Laut Regierungsbericht Rekordlieferungen / Kampfpanzer für Saudi-Arabien

Von Olaf Standke *

Das Bundeskabinett billigte am Mittwoch den Rüstungsexportbericht 2010: Mit einem Volumen von 2,1 Milliarden Euro wurden so viele Kriegswaffen wie noch nie ausgeliefert.

Für 1,3 Milliarden Euro exportierten deutsche Waffenschmieden 2009 Rüstungsgüter. 2010 waren es 2,119 Milliarden, 60 Prozent mehr. Von solchen Wachstumsraten träumen andere in Zeiten der Krise. Und dahinter stecken nicht nur »Sondereffekte« durch den Verkauf von Kriegsschiffen an die hoch verschuldeten NATO-Partner Griechenland und Portugal.
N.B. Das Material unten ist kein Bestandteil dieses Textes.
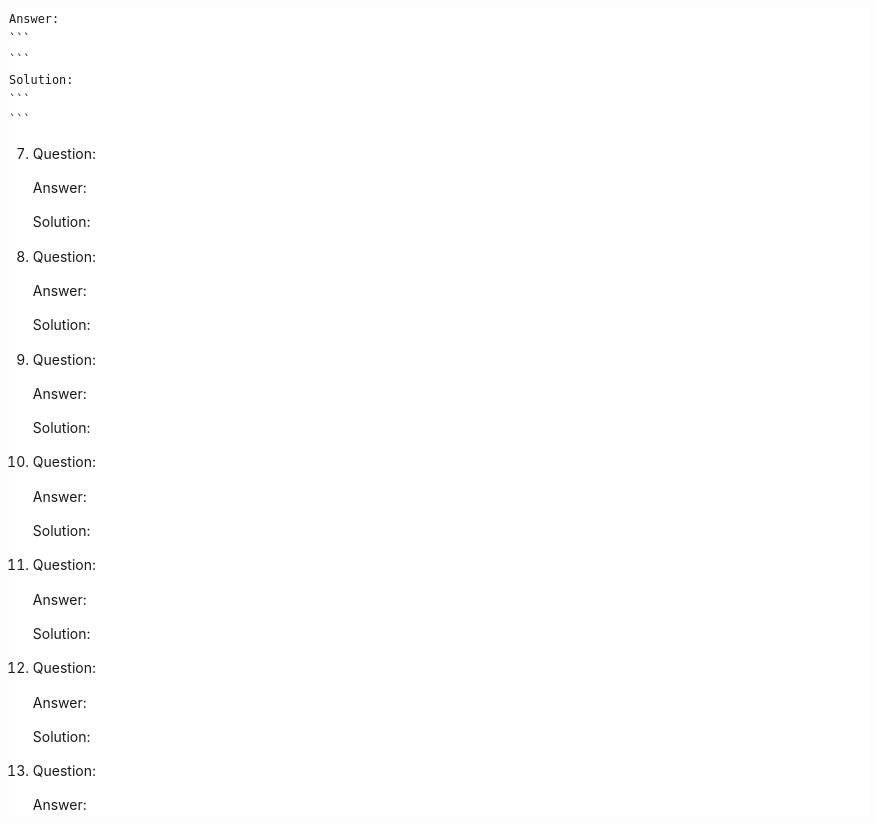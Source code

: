     Answer:
    ```
    ```
    Solution:
    ```
    ```
7. Question:
    ```
    ```
    Answer:
    ```
    ```
    Solution:
    ```
    ```
7. Question:
    ```
    ```
    Answer:
    ```
    ```
    Solution:
    ```
    ```
7. Question:
    ```
    ```
    Answer:
    ```
    ```
    Solution:
    ```
    ```
7. Question:
    ```
    ```
    Answer:
    ```
    ```
    Solution:
    ```
    ```
7. Question:
    ```
    ```
    Answer:
    ```
    ```
    Solution:
    ```
    ```
7. Question:
    ```
    ```
    Answer:
    ```
    ```
    Solution:
    ```
    ```
7. Question:
    ```
    ```
    Answer:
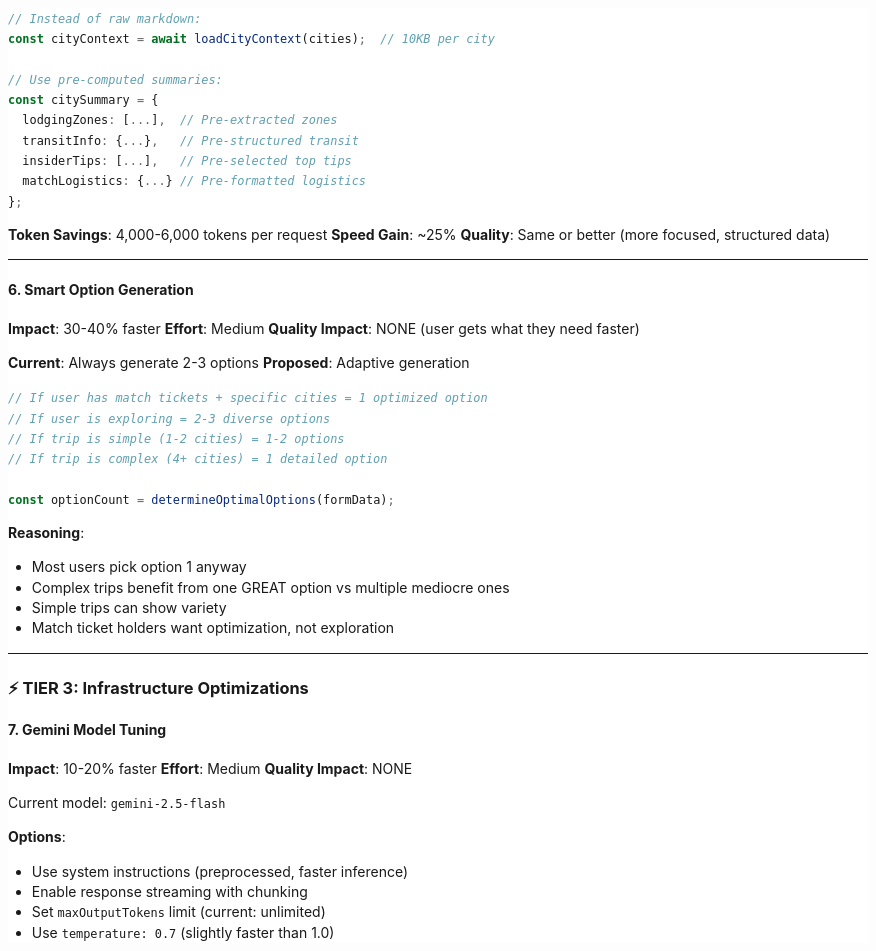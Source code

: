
 ```typescript
// Instead of raw markdown:
const cityContext = await loadCityContext(cities);  // 10KB per city

// Use pre-computed summaries:
const citySummary = {
  lodgingZones: [...],  // Pre-extracted zones
  transitInfo: {...},   // Pre-structured transit
  insiderTips: [...],   // Pre-selected top tips
  matchLogistics: {...} // Pre-formatted logistics
};
```

**Token Savings**: 4,000-6,000 tokens per request
**Speed Gain**: ~25%
**Quality**: Same or better (more focused, structured data)

---

#### 6. **Smart Option Generation**
**Impact**: 30-40% faster
**Effort**: Medium
**Quality Impact**: NONE (user gets what they need faster)

**Current**: Always generate 2-3 options
**Proposed**: Adaptive generation

```typescript
// If user has match tickets + specific cities = 1 optimized option
// If user is exploring = 2-3 diverse options
// If trip is simple (1-2 cities) = 1-2 options
// If trip is complex (4+ cities) = 1 detailed option

const optionCount = determineOptimalOptions(formData);
```

**Reasoning**:
- Most users pick option 1 anyway
- Complex trips benefit from one GREAT option vs multiple mediocre ones
- Simple trips can show variety
- Match ticket holders want optimization, not exploration

---

### ⚡ TIER 3: Infrastructure Optimizations

#### 7. **Gemini Model Tuning**
**Impact**: 10-20% faster
**Effort**: Medium
**Quality Impact**: NONE

Current model: `gemini-2.5-flash`

**Options**:
- Use system instructions (preprocessed, faster inference)
- Enable response streaming with chunking
- Set `maxOutputTokens` limit (current: unlimited)
- Use `temperature: 0.7` (slightly faster than 1.0)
Auch die Ausfuhr in Entwicklungsländer nahm um über 100 Prozent zu.

Dabei behauptet die Bundesregierung, Genehmigungen würden erst erteilt, wenn sicher sei, dass deutsche Waffen nicht für Menschenrechtsverletzungen missbraucht werden oder zur Verschärfung von Krisen beitragen. Doch allein der Export nach Pakistan belief sich auf 65 Millionen Euro, Irak kaufte Waffen für 27,6 Millionen Euro. Auf Platz zehn der wichtigsten Zielländer liegt Saudi-Arabien mit einem genehmigten Volumen von 152,5 Millionen Euro. Gestern nun hat der im saudischen Verteidigungsministerium zuständige General Abdullah al-Salehim bestätigt, dass Riad insgesamt 270 Kampfpanzer vom Typ Leopard 2 A7+ kaufen wolle.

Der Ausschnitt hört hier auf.